Ensure maximum number of administrators are set for the organization

ID

maximum_admins_org

Severity

low

Family

SCM

Tags

administrators, least-privilege, non-reachable, slsa-4

Description

Ensure the organization has (at most) a given number of administrators, below a certain threshold.

You can configure the maximum number of administrators by changing these properties in conf/misconfigurations/maximum_admins_org.yml:

  • maxAdministrators: The maximum number of administrators allowed for the organization. (Default value: 2)

Security

Organization administrators [1] have the highest level of permissions, including the ability to add/remove collaborators, create or delete repositories, change branch protection policy, and convert a repo to be publicly-accessible.

Due to the permissive access granted to an organization administrator, it is highly recommended to keep the number of administrator accounts as minimal as possible.

Mitigation / Fix

Set the number of administrators in your organization in the [minAdministrators, maxAdministrators] range. The following are configurations for popular SCM systems.

GitHub

In GitHub, organization administrators are the most powerful users and are known as Organization Owners.

As an organization administrator, go to your Organization page > People > Members (or directly with https://github.com/orgs/YOUR_ORG/people) and give Owner role to the trusted set of people with the "Change role…​" option.

GitLab

In GitLab the equivalent to organization administrator is "Group Owner" (the organization can have multiple groups, each with their set of owners).

As a group owner, go to the Group > Manage > Members administration page at https://gitlab.com/groups/GROUP/-/group_members, and invite new members with "Owner" as Max role, or change its role.

Azure DevOps (ADO)

A single organization owner exist in ADO and can be changed, but the equivalent to organization administrators are the Project Collection Administrators group (the organization owner belongs to this group).

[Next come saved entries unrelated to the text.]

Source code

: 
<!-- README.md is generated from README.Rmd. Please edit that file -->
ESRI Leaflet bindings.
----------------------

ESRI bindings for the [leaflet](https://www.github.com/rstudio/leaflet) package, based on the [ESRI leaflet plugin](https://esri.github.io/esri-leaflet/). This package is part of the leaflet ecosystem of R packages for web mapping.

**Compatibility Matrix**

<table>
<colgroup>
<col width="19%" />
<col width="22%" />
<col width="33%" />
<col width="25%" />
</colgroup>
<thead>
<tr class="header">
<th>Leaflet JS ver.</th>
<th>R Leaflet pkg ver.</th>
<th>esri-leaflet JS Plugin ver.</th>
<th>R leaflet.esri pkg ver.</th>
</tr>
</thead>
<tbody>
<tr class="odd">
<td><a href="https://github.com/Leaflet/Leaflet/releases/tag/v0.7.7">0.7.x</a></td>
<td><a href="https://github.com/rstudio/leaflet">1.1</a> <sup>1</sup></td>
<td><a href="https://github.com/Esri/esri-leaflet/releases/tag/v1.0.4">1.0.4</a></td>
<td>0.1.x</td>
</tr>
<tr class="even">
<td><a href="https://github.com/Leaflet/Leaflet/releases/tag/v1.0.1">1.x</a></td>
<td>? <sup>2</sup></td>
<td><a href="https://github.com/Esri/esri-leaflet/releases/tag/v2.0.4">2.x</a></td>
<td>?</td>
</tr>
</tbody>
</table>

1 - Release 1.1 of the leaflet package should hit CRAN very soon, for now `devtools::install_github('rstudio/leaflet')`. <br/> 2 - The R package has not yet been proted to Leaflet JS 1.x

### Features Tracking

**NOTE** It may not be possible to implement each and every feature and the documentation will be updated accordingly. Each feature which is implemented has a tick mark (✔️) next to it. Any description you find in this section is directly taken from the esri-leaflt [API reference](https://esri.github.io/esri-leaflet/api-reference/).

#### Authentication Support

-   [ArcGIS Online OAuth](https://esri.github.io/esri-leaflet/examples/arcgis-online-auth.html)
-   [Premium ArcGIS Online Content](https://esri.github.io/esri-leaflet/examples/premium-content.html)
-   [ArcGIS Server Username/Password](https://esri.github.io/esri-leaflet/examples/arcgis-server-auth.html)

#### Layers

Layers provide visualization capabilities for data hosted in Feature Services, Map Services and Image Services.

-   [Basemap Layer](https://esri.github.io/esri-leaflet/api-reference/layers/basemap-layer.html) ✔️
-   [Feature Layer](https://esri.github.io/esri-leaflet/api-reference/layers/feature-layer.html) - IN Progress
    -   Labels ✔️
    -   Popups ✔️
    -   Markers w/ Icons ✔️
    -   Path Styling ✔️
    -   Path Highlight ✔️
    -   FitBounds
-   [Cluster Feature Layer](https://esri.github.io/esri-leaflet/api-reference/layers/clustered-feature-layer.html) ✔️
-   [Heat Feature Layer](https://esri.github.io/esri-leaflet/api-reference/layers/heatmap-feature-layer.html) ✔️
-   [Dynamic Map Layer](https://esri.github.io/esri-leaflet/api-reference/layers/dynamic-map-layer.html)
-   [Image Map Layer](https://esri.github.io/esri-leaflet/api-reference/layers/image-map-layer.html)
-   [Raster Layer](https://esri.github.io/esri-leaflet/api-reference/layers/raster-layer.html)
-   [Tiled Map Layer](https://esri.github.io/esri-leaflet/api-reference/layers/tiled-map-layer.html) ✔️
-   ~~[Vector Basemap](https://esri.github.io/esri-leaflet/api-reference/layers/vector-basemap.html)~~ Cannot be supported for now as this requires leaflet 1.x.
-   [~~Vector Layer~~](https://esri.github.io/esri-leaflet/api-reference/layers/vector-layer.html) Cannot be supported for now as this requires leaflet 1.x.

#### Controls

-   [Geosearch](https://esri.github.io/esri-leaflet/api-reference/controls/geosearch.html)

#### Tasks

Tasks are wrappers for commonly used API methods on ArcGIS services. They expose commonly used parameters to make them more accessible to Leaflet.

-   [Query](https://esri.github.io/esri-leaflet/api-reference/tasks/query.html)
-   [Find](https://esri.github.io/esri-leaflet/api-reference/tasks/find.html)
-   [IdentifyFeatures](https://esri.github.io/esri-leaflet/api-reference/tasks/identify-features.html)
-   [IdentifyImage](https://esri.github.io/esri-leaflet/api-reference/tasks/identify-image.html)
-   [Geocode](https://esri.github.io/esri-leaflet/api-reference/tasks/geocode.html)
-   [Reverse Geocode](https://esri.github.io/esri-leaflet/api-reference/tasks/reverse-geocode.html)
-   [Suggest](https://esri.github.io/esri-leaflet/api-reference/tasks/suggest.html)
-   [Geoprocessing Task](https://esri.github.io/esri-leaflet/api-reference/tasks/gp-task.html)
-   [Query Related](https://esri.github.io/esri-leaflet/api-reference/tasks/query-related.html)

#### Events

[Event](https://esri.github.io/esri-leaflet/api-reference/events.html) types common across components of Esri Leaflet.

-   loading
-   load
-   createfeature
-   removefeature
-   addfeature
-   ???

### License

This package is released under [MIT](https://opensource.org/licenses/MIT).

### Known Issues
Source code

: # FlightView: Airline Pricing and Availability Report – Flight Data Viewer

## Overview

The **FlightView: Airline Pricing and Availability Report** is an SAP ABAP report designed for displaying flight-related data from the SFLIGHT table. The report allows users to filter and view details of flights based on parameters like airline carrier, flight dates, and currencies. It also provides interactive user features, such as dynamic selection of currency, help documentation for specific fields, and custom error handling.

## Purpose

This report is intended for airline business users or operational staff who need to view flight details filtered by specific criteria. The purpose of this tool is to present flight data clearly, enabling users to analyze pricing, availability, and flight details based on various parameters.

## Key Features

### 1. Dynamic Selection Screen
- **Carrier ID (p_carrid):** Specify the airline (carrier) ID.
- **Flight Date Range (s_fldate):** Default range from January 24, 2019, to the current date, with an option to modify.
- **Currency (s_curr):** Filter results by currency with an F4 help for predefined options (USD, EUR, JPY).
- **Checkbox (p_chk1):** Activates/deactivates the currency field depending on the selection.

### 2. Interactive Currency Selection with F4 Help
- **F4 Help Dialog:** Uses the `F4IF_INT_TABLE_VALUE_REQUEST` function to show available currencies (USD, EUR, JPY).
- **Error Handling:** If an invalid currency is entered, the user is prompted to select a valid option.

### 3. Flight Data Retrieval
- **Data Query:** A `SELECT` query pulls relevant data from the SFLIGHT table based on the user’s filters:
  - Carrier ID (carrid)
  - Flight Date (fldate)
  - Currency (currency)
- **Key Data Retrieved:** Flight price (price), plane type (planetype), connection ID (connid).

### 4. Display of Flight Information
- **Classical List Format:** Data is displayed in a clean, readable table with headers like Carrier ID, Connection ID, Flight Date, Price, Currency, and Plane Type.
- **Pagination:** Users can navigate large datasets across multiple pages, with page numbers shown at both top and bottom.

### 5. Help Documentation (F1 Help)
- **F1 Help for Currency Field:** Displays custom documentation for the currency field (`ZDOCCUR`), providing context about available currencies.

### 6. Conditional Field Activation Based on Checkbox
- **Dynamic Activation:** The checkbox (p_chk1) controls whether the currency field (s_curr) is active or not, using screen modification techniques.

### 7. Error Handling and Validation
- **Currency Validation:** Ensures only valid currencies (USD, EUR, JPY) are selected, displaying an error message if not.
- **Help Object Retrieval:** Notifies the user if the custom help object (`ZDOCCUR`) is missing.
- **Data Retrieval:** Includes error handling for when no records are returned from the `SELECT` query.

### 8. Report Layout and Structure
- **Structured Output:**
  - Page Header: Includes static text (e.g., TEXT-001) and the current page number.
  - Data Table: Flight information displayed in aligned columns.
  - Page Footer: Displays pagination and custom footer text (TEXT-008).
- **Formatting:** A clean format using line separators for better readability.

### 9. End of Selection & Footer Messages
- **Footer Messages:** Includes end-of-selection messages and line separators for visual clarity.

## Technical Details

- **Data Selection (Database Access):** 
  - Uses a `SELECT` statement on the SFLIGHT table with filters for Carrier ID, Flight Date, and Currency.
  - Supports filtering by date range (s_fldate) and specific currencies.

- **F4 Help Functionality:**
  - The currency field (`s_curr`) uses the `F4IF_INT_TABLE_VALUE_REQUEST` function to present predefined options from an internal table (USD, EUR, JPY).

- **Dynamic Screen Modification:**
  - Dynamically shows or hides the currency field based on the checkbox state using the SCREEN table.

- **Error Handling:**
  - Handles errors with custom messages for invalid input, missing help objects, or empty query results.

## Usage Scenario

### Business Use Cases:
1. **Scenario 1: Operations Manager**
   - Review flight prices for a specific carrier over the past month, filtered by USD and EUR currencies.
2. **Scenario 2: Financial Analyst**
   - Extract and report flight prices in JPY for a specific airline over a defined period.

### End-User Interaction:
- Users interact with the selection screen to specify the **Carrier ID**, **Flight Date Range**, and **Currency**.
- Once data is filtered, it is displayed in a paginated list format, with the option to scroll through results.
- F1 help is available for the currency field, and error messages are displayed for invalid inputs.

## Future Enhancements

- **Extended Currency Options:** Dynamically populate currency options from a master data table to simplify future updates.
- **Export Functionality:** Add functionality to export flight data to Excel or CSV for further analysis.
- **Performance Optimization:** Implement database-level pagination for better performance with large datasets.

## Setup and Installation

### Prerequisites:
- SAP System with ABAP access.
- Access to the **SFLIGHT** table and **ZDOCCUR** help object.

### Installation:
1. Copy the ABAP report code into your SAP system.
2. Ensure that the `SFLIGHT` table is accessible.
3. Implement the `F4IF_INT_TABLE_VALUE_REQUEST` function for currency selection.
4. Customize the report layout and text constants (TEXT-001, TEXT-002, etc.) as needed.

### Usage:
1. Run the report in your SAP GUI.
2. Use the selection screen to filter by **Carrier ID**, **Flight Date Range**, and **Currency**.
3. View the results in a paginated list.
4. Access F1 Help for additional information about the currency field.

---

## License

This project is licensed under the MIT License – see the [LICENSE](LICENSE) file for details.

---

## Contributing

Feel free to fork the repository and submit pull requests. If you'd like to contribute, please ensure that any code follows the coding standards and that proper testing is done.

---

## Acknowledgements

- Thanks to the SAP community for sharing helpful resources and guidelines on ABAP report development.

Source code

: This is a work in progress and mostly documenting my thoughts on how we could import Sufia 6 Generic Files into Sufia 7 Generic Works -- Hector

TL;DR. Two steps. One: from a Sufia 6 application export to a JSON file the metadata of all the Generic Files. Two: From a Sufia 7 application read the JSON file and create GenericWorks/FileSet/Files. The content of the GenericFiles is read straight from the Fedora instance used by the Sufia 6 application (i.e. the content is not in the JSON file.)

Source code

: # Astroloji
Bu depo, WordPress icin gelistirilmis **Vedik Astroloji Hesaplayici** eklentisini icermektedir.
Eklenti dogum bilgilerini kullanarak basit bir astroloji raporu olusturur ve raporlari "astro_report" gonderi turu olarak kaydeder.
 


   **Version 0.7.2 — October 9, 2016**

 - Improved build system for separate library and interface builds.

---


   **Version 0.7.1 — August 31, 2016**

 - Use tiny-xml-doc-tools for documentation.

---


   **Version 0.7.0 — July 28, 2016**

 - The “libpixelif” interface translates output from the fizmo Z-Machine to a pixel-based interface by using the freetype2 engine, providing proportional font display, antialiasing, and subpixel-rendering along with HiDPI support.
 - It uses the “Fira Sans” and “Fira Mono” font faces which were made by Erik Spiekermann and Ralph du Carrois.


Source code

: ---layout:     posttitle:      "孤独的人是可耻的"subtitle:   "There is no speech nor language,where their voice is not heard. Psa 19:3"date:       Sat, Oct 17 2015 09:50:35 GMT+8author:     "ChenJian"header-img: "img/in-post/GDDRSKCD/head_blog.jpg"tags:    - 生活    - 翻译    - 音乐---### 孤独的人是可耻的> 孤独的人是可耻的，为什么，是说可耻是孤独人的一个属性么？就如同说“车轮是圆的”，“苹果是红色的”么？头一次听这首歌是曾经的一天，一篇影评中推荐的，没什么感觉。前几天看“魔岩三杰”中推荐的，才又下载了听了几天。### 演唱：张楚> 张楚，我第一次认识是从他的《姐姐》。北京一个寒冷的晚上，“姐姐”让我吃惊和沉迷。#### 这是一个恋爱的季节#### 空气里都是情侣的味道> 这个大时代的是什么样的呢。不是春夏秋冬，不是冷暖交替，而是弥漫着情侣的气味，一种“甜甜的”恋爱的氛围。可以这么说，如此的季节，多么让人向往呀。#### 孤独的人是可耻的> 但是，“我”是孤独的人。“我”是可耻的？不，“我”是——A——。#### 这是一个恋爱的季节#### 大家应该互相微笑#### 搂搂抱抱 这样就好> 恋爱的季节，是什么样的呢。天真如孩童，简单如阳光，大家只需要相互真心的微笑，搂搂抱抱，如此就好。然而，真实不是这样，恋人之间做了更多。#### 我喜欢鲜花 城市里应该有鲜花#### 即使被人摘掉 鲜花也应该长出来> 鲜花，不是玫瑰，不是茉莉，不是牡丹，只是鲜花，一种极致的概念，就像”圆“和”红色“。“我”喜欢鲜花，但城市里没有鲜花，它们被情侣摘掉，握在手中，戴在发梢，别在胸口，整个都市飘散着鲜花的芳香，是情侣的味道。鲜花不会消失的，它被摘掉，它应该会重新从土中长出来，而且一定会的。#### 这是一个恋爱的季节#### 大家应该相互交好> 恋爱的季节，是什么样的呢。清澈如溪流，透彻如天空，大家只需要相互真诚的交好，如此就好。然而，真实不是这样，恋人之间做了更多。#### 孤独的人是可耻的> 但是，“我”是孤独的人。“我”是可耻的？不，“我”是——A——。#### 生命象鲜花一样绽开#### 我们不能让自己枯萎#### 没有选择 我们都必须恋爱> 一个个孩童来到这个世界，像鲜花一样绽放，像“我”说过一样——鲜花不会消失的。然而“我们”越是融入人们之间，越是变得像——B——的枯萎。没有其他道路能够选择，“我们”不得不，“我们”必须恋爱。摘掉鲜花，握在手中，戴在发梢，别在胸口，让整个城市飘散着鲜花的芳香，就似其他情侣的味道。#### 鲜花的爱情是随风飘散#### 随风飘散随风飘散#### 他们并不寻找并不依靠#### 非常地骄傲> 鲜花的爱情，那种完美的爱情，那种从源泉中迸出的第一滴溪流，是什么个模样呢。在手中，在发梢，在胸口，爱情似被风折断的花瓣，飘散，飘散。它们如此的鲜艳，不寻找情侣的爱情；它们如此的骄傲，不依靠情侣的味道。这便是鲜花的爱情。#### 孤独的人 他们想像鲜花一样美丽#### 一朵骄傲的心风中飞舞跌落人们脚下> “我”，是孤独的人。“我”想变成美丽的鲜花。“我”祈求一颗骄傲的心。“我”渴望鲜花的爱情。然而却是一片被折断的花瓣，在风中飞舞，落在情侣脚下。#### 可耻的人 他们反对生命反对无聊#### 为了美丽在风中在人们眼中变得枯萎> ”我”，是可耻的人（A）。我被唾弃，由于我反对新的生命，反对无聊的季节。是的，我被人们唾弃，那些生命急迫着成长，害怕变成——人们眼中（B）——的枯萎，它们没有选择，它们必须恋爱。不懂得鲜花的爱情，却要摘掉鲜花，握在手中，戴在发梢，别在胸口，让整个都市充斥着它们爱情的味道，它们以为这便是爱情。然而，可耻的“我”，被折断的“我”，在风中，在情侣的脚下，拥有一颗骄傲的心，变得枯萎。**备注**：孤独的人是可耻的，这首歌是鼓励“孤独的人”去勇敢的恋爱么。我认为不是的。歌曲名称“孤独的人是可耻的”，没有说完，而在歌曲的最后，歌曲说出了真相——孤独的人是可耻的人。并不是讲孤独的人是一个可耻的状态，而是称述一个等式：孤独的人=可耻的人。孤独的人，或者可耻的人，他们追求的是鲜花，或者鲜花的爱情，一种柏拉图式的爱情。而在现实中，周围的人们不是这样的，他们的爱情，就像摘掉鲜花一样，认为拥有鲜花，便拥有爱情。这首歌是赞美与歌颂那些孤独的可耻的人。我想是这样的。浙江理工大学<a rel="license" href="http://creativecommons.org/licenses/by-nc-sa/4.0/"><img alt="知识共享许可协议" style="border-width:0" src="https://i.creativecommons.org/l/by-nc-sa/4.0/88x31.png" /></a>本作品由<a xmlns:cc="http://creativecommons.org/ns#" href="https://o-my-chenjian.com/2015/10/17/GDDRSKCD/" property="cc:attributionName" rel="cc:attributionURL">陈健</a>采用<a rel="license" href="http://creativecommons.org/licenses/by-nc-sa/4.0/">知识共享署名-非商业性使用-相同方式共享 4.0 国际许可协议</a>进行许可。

Project Collection Administrators are powerful users (for the project collection): they can manage users and groups across the entire collection, create and delete projects, or set collection-wide policies.

To add or remove new project collection administrators, go to the organization’s "Settings > Security/Permissions > Members > Groups/Project Collection Administrators" (for the on-cloud ADO, go to https://dev.azure.com/ORGANIZATION/_settings/groups).

1. Named as Organization owners in some SCM systems.